Task goal: Count lines, not occurrences: report how many lines in the records hold the string "repository", and nothing else.

Records from a collection:

********

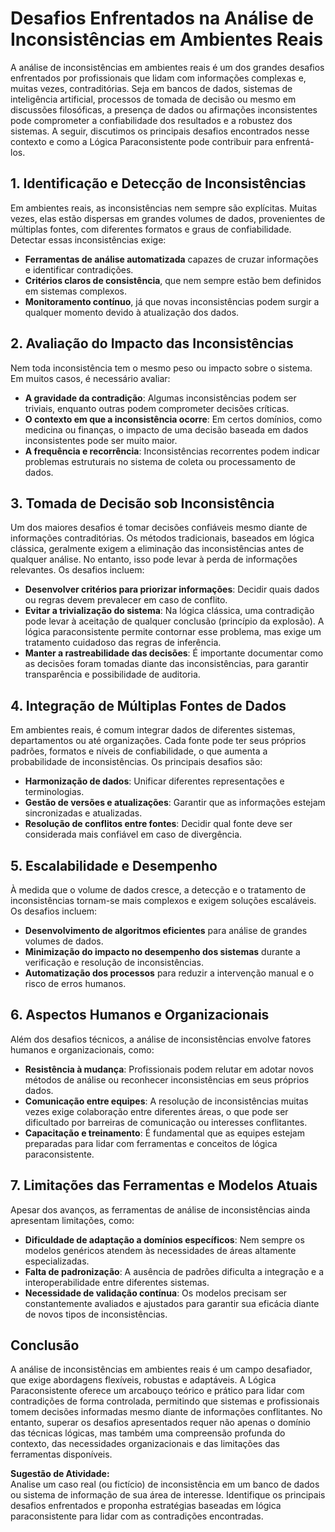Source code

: # Desafios Enfrentados na Análise de Inconsistências em Ambientes Reais

A análise de inconsistências em ambientes reais é um dos grandes desafios enfrentados por profissionais que lidam com informações complexas e, muitas vezes, contraditórias. Seja em bancos de dados, sistemas de inteligência artificial, processos de tomada de decisão ou mesmo em discussões filosóficas, a presença de dados ou afirmações inconsistentes pode comprometer a confiabilidade dos resultados e a robustez dos sistemas. A seguir, discutimos os principais desafios encontrados nesse contexto e como a Lógica Paraconsistente pode contribuir para enfrentá-los.



## 1. **Identificação e Detecção de Inconsistências**

Em ambientes reais, as inconsistências nem sempre são explícitas. Muitas vezes, elas estão dispersas em grandes volumes de dados, provenientes de múltiplas fontes, com diferentes formatos e graus de confiabilidade. Detectar essas inconsistências exige:

- **Ferramentas de análise automatizada** capazes de cruzar informações e identificar contradições.
- **Critérios claros de consistência**, que nem sempre estão bem definidos em sistemas complexos.
- **Monitoramento contínuo**, já que novas inconsistências podem surgir a qualquer momento devido à atualização dos dados.



## 2. **Avaliação do Impacto das Inconsistências**

Nem toda inconsistência tem o mesmo peso ou impacto sobre o sistema. Em muitos casos, é necessário avaliar:

- **A gravidade da contradição**: Algumas inconsistências podem ser triviais, enquanto outras podem comprometer decisões críticas.
- **O contexto em que a inconsistência ocorre**: Em certos domínios, como medicina ou finanças, o impacto de uma decisão baseada em dados inconsistentes pode ser muito maior.
- **A frequência e recorrência**: Inconsistências recorrentes podem indicar problemas estruturais no sistema de coleta ou processamento de dados.



## 3. **Tomada de Decisão sob Inconsistência**

Um dos maiores desafios é tomar decisões confiáveis mesmo diante de informações contraditórias. Os métodos tradicionais, baseados em lógica clássica, geralmente exigem a eliminação das inconsistências antes de qualquer análise. No entanto, isso pode levar à perda de informações relevantes. Os desafios incluem:

- **Desenvolver critérios para priorizar informações**: Decidir quais dados ou regras devem prevalecer em caso de conflito.
- **Evitar a trivialização do sistema**: Na lógica clássica, uma contradição pode levar à aceitação de qualquer conclusão (princípio da explosão). A lógica paraconsistente permite contornar esse problema, mas exige um tratamento cuidadoso das regras de inferência.
- **Manter a rastreabilidade das decisões**: É importante documentar como as decisões foram tomadas diante das inconsistências, para garantir transparência e possibilidade de auditoria.



## 4. **Integração de Múltiplas Fontes de Dados**

Em ambientes reais, é comum integrar dados de diferentes sistemas, departamentos ou até organizações. Cada fonte pode ter seus próprios padrões, formatos e níveis de confiabilidade, o que aumenta a probabilidade de inconsistências. Os principais desafios são:

- **Harmonização de dados**: Unificar diferentes representações e terminologias.
- **Gestão de versões e atualizações**: Garantir que as informações estejam sincronizadas e atualizadas.
- **Resolução de conflitos entre fontes**: Decidir qual fonte deve ser considerada mais confiável em caso de divergência.



## 5. **Escalabilidade e Desempenho**

À medida que o volume de dados cresce, a detecção e o tratamento de inconsistências tornam-se mais complexos e exigem soluções escaláveis. Os desafios incluem:

- **Desenvolvimento de algoritmos eficientes** para análise de grandes volumes de dados.
- **Minimização do impacto no desempenho dos sistemas** durante a verificação e resolução de inconsistências.
- **Automatização dos processos** para reduzir a intervenção manual e o risco de erros humanos.



## 6. **Aspectos Humanos e Organizacionais**

Além dos desafios técnicos, a análise de inconsistências envolve fatores humanos e organizacionais, como:

- **Resistência à mudança**: Profissionais podem relutar em adotar novos métodos de análise ou reconhecer inconsistências em seus próprios dados.
- **Comunicação entre equipes**: A resolução de inconsistências muitas vezes exige colaboração entre diferentes áreas, o que pode ser dificultado por barreiras de comunicação ou interesses conflitantes.
- **Capacitação e treinamento**: É fundamental que as equipes estejam preparadas para lidar com ferramentas e conceitos de lógica paraconsistente.



## 7. **Limitações das Ferramentas e Modelos Atuais**

Apesar dos avanços, as ferramentas de análise de inconsistências ainda apresentam limitações, como:

- **Dificuldade de adaptação a domínios específicos**: Nem sempre os modelos genéricos atendem às necessidades de áreas altamente especializadas.
- **Falta de padronização**: A ausência de padrões dificulta a integração e a interoperabilidade entre diferentes sistemas.
- **Necessidade de validação contínua**: Os modelos precisam ser constantemente avaliados e ajustados para garantir sua eficácia diante de novos tipos de inconsistências.



## **Conclusão**

A análise de inconsistências em ambientes reais é um campo desafiador, que exige abordagens flexíveis, robustas e adaptáveis. A Lógica Paraconsistente oferece um arcabouço teórico e prático para lidar com contradições de forma controlada, permitindo que sistemas e profissionais tomem decisões informadas mesmo diante de informações conflitantes. No entanto, superar os desafios apresentados requer não apenas o domínio das técnicas lógicas, mas também uma compreensão profunda do contexto, das necessidades organizacionais e das limitações das ferramentas disponíveis.



**Sugestão de Atividade:**  
Analise um caso real (ou fictício) de inconsistência em um banco de dados ou sistema de informação de sua área de interesse. Identifique os principais desafios enfrentados e proponha estratégias baseadas em lógica paraconsistente para lidar com as contradições encontradas.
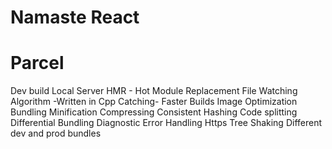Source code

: # Namaste React

# Parcel
Dev build
Local Server
HMR - Hot Module Replacement
File Watching Algorithm -Written in Cpp
Catching- Faster Builds
Image Optimization
Bundling
Minification
Compressing
Consistent Hashing 
Code splitting
Differential Bundling
Diagnostic 
Error Handling
Https 
Tree Shaking
Different dev and prod bundles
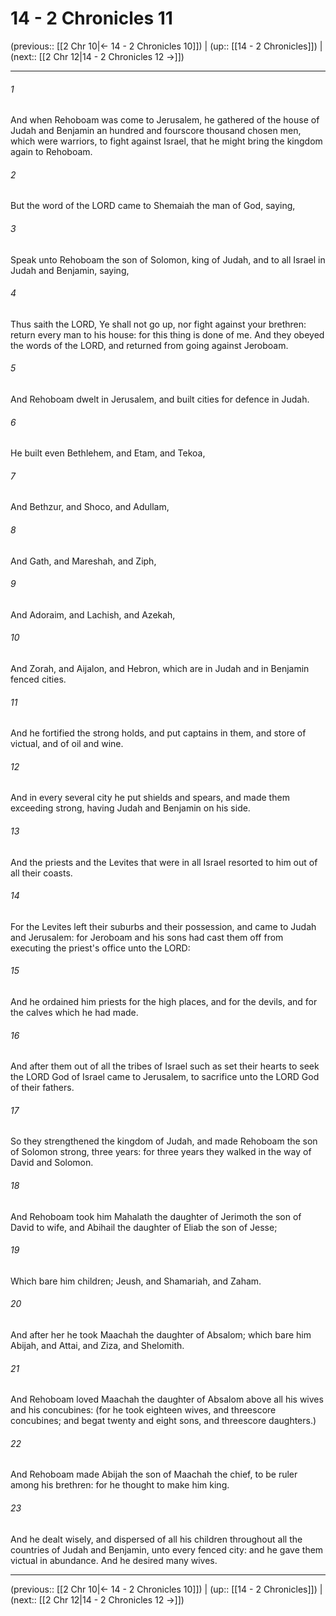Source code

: # 14 - 2 Chronicles 11

(previous:: [[2 Chr 10|← 14 - 2 Chronicles 10]]) | (up:: [[14 - 2 Chronicles]]) | (next:: [[2 Chr 12|14 - 2 Chronicles 12 →]])

***


###### 1 
And when Rehoboam was come to Jerusalem, he gathered of the house of Judah and Benjamin an hundred and fourscore thousand chosen men, which were warriors, to fight against Israel, that he might bring the kingdom again to Rehoboam. 

###### 2 
But the word of the LORD came to Shemaiah the man of God, saying, 

###### 3 
Speak unto Rehoboam the son of Solomon, king of Judah, and to all Israel in Judah and Benjamin, saying, 

###### 4 
Thus saith the LORD, Ye shall not go up, nor fight against your brethren: return every man to his house: for this thing is done of me. And they obeyed the words of the LORD, and returned from going against Jeroboam. 

###### 5 
And Rehoboam dwelt in Jerusalem, and built cities for defence in Judah. 

###### 6 
He built even Bethlehem, and Etam, and Tekoa, 

###### 7 
And Bethzur, and Shoco, and Adullam, 

###### 8 
And Gath, and Mareshah, and Ziph, 

###### 9 
And Adoraim, and Lachish, and Azekah, 

###### 10 
And Zorah, and Aijalon, and Hebron, which are in Judah and in Benjamin fenced cities. 

###### 11 
And he fortified the strong holds, and put captains in them, and store of victual, and of oil and wine. 

###### 12 
And in every several city he put shields and spears, and made them exceeding strong, having Judah and Benjamin on his side. 

###### 13 
And the priests and the Levites that were in all Israel resorted to him out of all their coasts. 

###### 14 
For the Levites left their suburbs and their possession, and came to Judah and Jerusalem: for Jeroboam and his sons had cast them off from executing the priest's office unto the LORD: 

###### 15 
And he ordained him priests for the high places, and for the devils, and for the calves which he had made. 

###### 16 
And after them out of all the tribes of Israel such as set their hearts to seek the LORD God of Israel came to Jerusalem, to sacrifice unto the LORD God of their fathers. 

###### 17 
So they strengthened the kingdom of Judah, and made Rehoboam the son of Solomon strong, three years: for three years they walked in the way of David and Solomon. 

###### 18 
And Rehoboam took him Mahalath the daughter of Jerimoth the son of David to wife, and Abihail the daughter of Eliab the son of Jesse; 

###### 19 
Which bare him children; Jeush, and Shamariah, and Zaham. 

###### 20 
And after her he took Maachah the daughter of Absalom; which bare him Abijah, and Attai, and Ziza, and Shelomith. 

###### 21 
And Rehoboam loved Maachah the daughter of Absalom above all his wives and his concubines: (for he took eighteen wives, and threescore concubines; and begat twenty and eight sons, and threescore daughters.) 

###### 22 
And Rehoboam made Abijah the son of Maachah the chief, to be ruler among his brethren: for he thought to make him king. 

###### 23 
And he dealt wisely, and dispersed of all his children throughout all the countries of Judah and Benjamin, unto every fenced city: and he gave them victual in abundance. And he desired many wives.

***

(previous:: [[2 Chr 10|← 14 - 2 Chronicles 10]]) | (up:: [[14 - 2 Chronicles]]) | (next:: [[2 Chr 12|14 - 2 Chronicles 12 →]])
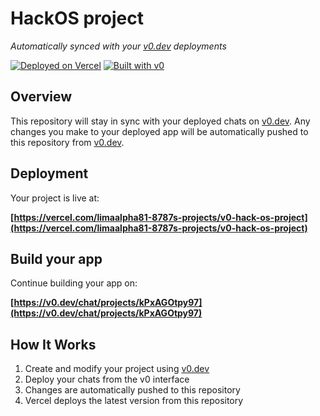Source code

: # HackOS project

*Automatically synced with your [v0.dev](https://v0.dev) deployments*

[![Deployed on Vercel](https://img.shields.io/badge/Deployed%20on-Vercel-black?style=for-the-badge&logo=vercel)](https://vercel.com/limaalpha81-8787s-projects/v0-hack-os-project)
[![Built with v0](https://img.shields.io/badge/Built%20with-v0.dev-black?style=for-the-badge)](https://v0.dev/chat/projects/kPxAGOtpy97)

## Overview

This repository will stay in sync with your deployed chats on [v0.dev](https://v0.dev).
Any changes you make to your deployed app will be automatically pushed to this repository from [v0.dev](https://v0.dev).

## Deployment

Your project is live at:

**[https://vercel.com/limaalpha81-8787s-projects/v0-hack-os-project](https://vercel.com/limaalpha81-8787s-projects/v0-hack-os-project)**

## Build your app

Continue building your app on:

**[https://v0.dev/chat/projects/kPxAGOtpy97](https://v0.dev/chat/projects/kPxAGOtpy97)**

## How It Works

1. Create and modify your project using [v0.dev](https://v0.dev)
2. Deploy your chats from the v0 interface
3. Changes are automatically pushed to this repository
4. Vercel deploys the latest version from this repository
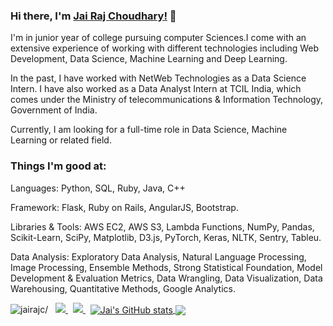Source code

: ### Hi there, I'm [Jai Raj Choudhary!](https://www.linkedin.com/in/jai-raj-choudhary-a6843a171/) 👋

I'm in junior year of college pursuing computer Sciences.I come with an extensive experience of working with different technologies including Web Development, Data Science, Machine Learning and Deep Learning.

In the past, I have worked with NetWeb Technologies as a Data Science Intern. I have also worked as a Data Analyst Intern at TCIL India, which comes under the Ministry of telecommunications & Information Technology, Government of India.

Currently, I am looking for a full-time role in Data Science, Machine Learning or related field.

### Things I'm good at:

Languages: Python, SQL, Ruby, Java, C++ 

Framework: Flask, Ruby on Rails, AngularJS, Bootstrap.

Libraries & Tools: AWS EC2, AWS S3, Lambda Functions, NumPy, Pandas, Scikit-Learn, SciPy, Matplotlib, D3.js, PyTorch, Keras, NLTK, Sentry, Tableu. 

Data Analysis: Exploratory Data Analysis, Natural Language Processing, Image Processing, Ensemble Methods, Strong Statistical Foundation, Model Development & Evaluation Metrics, Data Wrangling, Data Visualization, Data Warehousing, Quantitative Methods, Google Analytics.

<p align="left"> 
 <img src=https://komarev.com/ghpvc/?username=jairajc alt=jairajc/> 
 &nbsp; 
  
  <a href="https://www.linkedin.com/in/rohan-surana/">
    <img src="https://img.shields.io/badge/Rohan-Surana-blue?style=flat&logo=linkedin">
  </a> &nbsp;  
  
  <a href="https://www.linkedin.com/in/jai-raj-choudhary-a6843a171/">
    <img src="https://img.shields.io/badge/Jai-Raj-Choudhary-blue?style=flat&logo=linkedin">
  </a> &nbsp;   



<!--
**rohan2810/rohan2810** is a ✨ _special_ ✨ repository because its `README.md` (this file) appears on your GitHub profile.

Here are some ideas to get you started:

- 🔭 I’m currently working on ...
- 🌱 I’m currently learning ...
- 👯 I’m looking to collaborate on ...
- 🤔 I’m looking for help with ...
- 💬 Ask me about ...
- 📫 How to reach me: ...
- 😄 Pronouns: ...
- ⚡ Fun fact: ...
-->

<!--
<a href="https://github.com/anuraghazra/github-readme-stats">
  <img align="center" src="https://github-readme-stats.vercel.app/api/pin/?username=anuraghazra&repo=github-readme-stats" />
</a>
<a href="https://github.com/anuraghazra/convoychat">
  <img align="center" src="https://github-readme-stats.vercel.app/api/pin/?username=anuraghazra&repo=convoychat" />
</a>
-->

<a href="https://github.com/jairajc">
  <img align="center" src="https://github-readme-stats.vercel.app/api?username=jairajc&hide=issues,prs&count_private=true&show_icons=true&theme=dracula&include_all_commits=true" alt="Jai's GitHub stats" />
</a>
<a href="https://github.com/jairajc">
  <img align="center" src="https://github-readme-stats.vercel.app/api/top-langs/?username=jairajc&layout=compact&exclude_repo=NYU-AI-Winter-School&theme=dracula" />
</a>



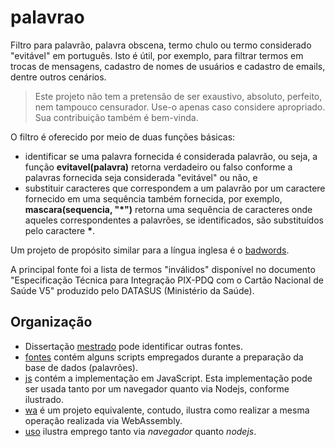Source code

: # palavrao

Filtro para palavrão, palavra obscena, termo chulo ou termo considerado "evitável" em português. Isto é útil, por exemplo, para filtrar termos em trocas de mensagens, cadastro de nomes de usuários e cadastro de emails, dentre outros cenários.

> Este projeto não tem a pretensão de ser exaustivo, absoluto, perfeito, nem tampouco censurador. Use-o apenas caso considere apropriado. Sua contribuição também é bem-vinda.

O filtro é oferecido por meio de duas funções básicas:
- identificar se uma palavra fornecida é considerada palavrão, ou seja, a função **evitavel(palavra)** retorna verdadeiro ou falso conforme a palavras fornecida seja considerada "evitável" ou não, e
- substituir caracteres que correspondem a um palavrão por um caractere fornecido em uma sequência também fornecida, por exemplo, **mascara(sequencia, "\*")** retorna uma sequência de caracteres onde aqueles correspondentes a palavrões, se identificados, são substituídos pelo caractere **\***. 

Um projeto de propósito similar para a língua inglesa é o [badwords](https://github.com/web-mech/badwords).

A principal fonte foi a lista de termos "inválidos" disponível no documento "Especificação Técnica para Integração PIX-PDQ com o Cartão Nacional de Saúde V5" produzido pelo DATASUS (Ministério da Saúde).

## Organização

- Dissertação [mestrado](https://alib.ufba.br/sites/alib.ufba.br/files/benke_vanessa._tabus_linguisticos.pdf) pode identificar outras fontes. 
- [fontes](fontes) contém alguns scripts empregados durante a preparação da base de dados (palavrões).
- [js](js) contém a implementação em JavaScript. Esta implementação pode ser usada tanto por um navegador quanto via Nodejs, conforme ilustrado.
- [wa](https://github.com/kyriosdata/wa) é um projeto equivalente, contudo, ilustra como realizar a mesma operação realizada via WebAssembly.
- [uso](uso) ilustra emprego tanto via _navegador_ quanto _nodejs_.
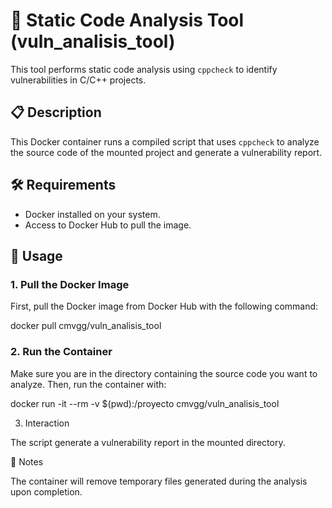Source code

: # 🚀 Static Code Analysis Tool (vuln_analisis_tool)

This tool performs static code analysis using `cppcheck` to identify vulnerabilities in C/C++ projects.

## 📋 Description

This Docker container runs a compiled script that uses `cppcheck` to analyze the source code of the mounted project and generate a vulnerability report.

## 🛠 Requirements

- Docker installed on your system.
- Access to Docker Hub to pull the image.

## 🚀 Usage

### 1. Pull the Docker Image

First, pull the Docker image from Docker Hub with the following command:

docker pull cmvgg/vuln_analisis_tool

### 2. Run the Container

Make sure you are in the directory containing the source code you want to analyze. Then, run the container with:

docker run -it --rm -v $(pwd):/proyecto cmvgg/vuln_analisis_tool

3. Interaction

The script generate a vulnerability report in the mounted directory.

📌 Notes

The container will remove temporary files generated during the analysis upon completion.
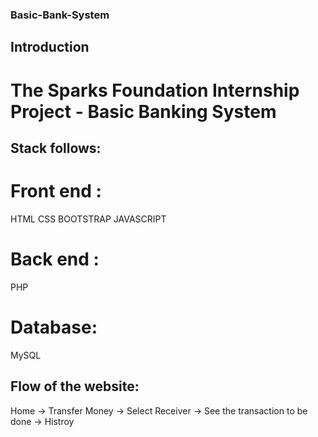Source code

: ### Basic-Bank-System

## Introduction

# The Sparks Foundation Internship Project - Basic Banking System

## Stack follows:
# Front end :
HTML
CSS
BOOTSTRAP
JAVASCRIPT

# Back end :
PHP

# Database:
MySQL

## Flow of the website:
Home ->  Transfer Money -> Select Receiver -> See the transaction to be done -> Histroy
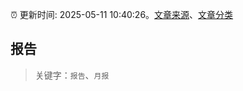 :alarm_clock: 更新时间: 2025-05-11 10:40:26。[文章来源](/README.md)、[文章分类](/TAGS.md)

## 报告


> 关键字：`报告`、`月报`



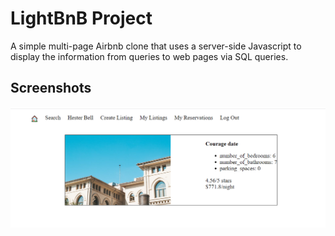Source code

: # LightBnB Project
A simple multi-page Airbnb clone that uses a server-side Javascript to display the information from queries to web pages via SQL queries.

## Screenshots
!["Screenshot of the reservation page"](https://github.com/Zaynola/LightBnB/blob/main/docs/lightbnb1.PNG?raw=true)
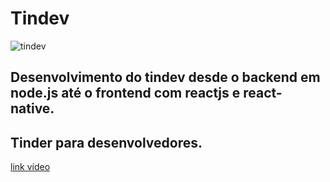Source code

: # Tindev

![tindev](https://user-images.githubusercontent.com/28990749/71581880-3d72cd80-2ae6-11ea-94ca-107ec78cf5a1.png)

## Desenvolvimento do tindev desde o backend em node.js até o frontend com reactjs e react-native.
## Tinder para desenvolvedores.


[link vídeo](https://www.linkedin.com/posts/ismael-moreira-de-sousa-20234213b_node-react-rocketseat-activity-6572425172895309824-H4Yv)
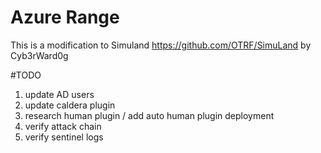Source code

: # Azure Range

This is a modification to Simuland https://github.com/OTRF/SimuLand by Cyb3rWard0g

 #TODO
 1. update AD users
 2. update caldera plugin
 3. research human plugin / add auto human plugin deployment
 4. verify attack chain
 5. verify sentinel logs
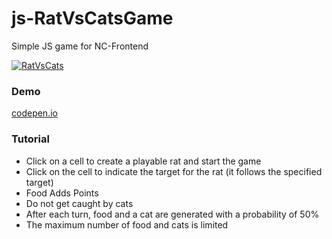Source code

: # js-RatVsCatsGame

Simple JS game for NC-Frontend

[![RatVsCats](https://i.imgur.com/kuayUzy.png "RatVsCats")](https://codepen.io/alexandrpogodin/full/abbaxKb "RatVsCats")

### Demo

[codepen.io](https://codepen.io/alexandrpogodin/full/abbaxKb "codepen.io")

### Tutorial

- Click on a cell to create a playable rat and start the game
- Click on the cell to indicate the target for the rat (it follows the specified target)
- Food Adds Points
- Do not get caught by cats
- After each turn, food and a cat are generated with a probability of 50%
- The maximum number of food and cats is limited
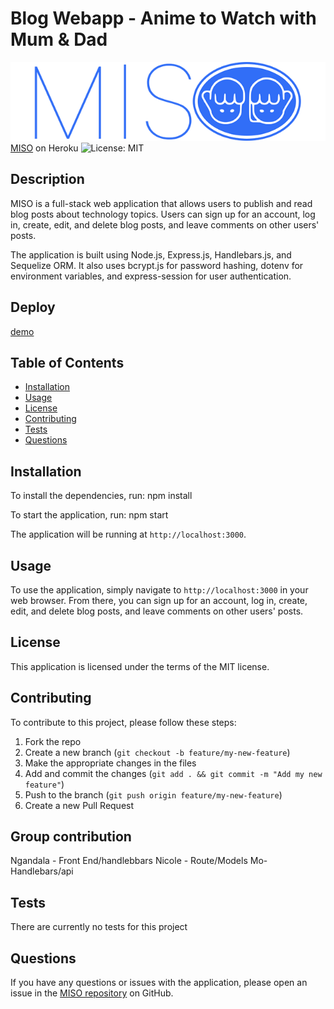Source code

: # Blog Webapp - Anime to Watch with Mum & Dad
![My Image](https://github.com/NgandalaLopes/P2Group3/blob/main/public/img/miso-anime-logo.png)
[MISO](https://miso-g3.herokuapp.com/) on Heroku
![License: MIT](https://img.shields.io/badge/License-MIT-yellow.svg)

## Description

MISO is a full-stack web application that allows users to publish and read blog posts about technology topics. Users can sign up for an account, log in, create, edit, and delete blog posts, and leave comments on other users' posts.

The application is built using Node.js, Express.js, Handlebars.js, and Sequelize ORM. It also uses bcrypt.js for password hashing, dotenv for environment variables, and express-session for user authentication.

## Deploy

[demo](https://miso.herokuapp.com/)

## Table of Contents

- [Installation](#installation)
- [Usage](#usage)
- [License](#license)
- [Contributing](#contributing)
- [Tests](#tests)
- [Questions](#questions)

## Installation

To install the dependencies, run:
npm install

To start the application, run:
npm start

The application will be running at `http://localhost:3000`.

## Usage

To use the application, simply navigate to `http://localhost:3000` in your web browser. From there, you can sign up for an account, log in, create, edit, and delete blog posts, and leave comments on other users' posts.

## License

This application is licensed under the terms of the MIT license.

## Contributing

To contribute to this project, please follow these steps:

1. Fork the repo
2. Create a new branch (`git checkout -b feature/my-new-feature`)
3. Make the appropriate changes in the files
4. Add and commit the changes (`git add . && git commit -m "Add my new feature"`)
5. Push to the branch (`git push origin feature/my-new-feature`)
6. Create a new Pull Request


## Group contribution

Ngandala - Front End/handlebbars
Nicole - Route/Models
Mo-Handlebars/api


## Tests

There are currently no tests for this project


## Questions

If you have any questions or issues with the application, please open an issue in the [MISO repository](https://github.com/NgandalaLopes/P2Group3/issues) on GitHub.
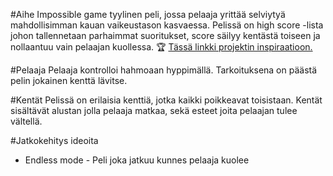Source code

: #Aihe
Impossible game tyylinen peli, jossa pelaaja yrittää selviytyä mahdollisimman kauan vaikeustason kasvaessa.
Pelissä on high score -lista johon tallennetaan parhaimmat suoritukset, score säilyy kentästä toiseen 
ja nollaantuu vain pelaajan kuollessa. :trophy:
[Tässä linkki projektin inspiraatioon.](http://impossiblegame.org/the-impossible-game/)

#Pelaaja
Pelaaja kontrolloi hahmoaan hyppimällä.
Tarkoituksena on päästä pelin jokainen kenttä lävitse.

#Kentät
Pelissä on erilaisia kenttiä, jotka kaikki poikkeavat toisistaan.
Kentät sisältävät alustan jolla pelaaja matkaa, sekä esteet joita pelaajan tulee vältellä.

#Jatkokehitys ideoita
* Endless mode - Peli joka jatkuu kunnes pelaaja kuolee
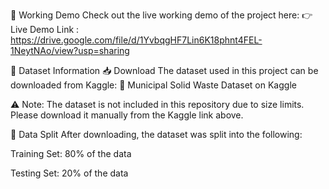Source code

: 🔗 Working Demo
Check out the live working demo of the project here:
👉 Live Demo Link : https://drive.google.com/file/d/1YvbqgHF7Lin6K18phnt4FEL-1NeytNAo/view?usp=sharing

📂 Dataset Information
📥 Download
The dataset used in this project can be downloaded from Kaggle:
🔗 Municipal Solid Waste Dataset on Kaggle

⚠️ Note: The dataset is not included in this repository due to size limits. Please download it manually from the Kaggle link above.

🧪 Data Split
After downloading, the dataset was split into the following:

Training Set: 80% of the data

Testing Set: 20% of the data
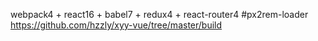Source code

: webpack4 + react16 + babel7 + redux4 + react-router4
#px2rem-loader https://github.com/hzzly/xyy-vue/tree/master/build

********

Your response: 7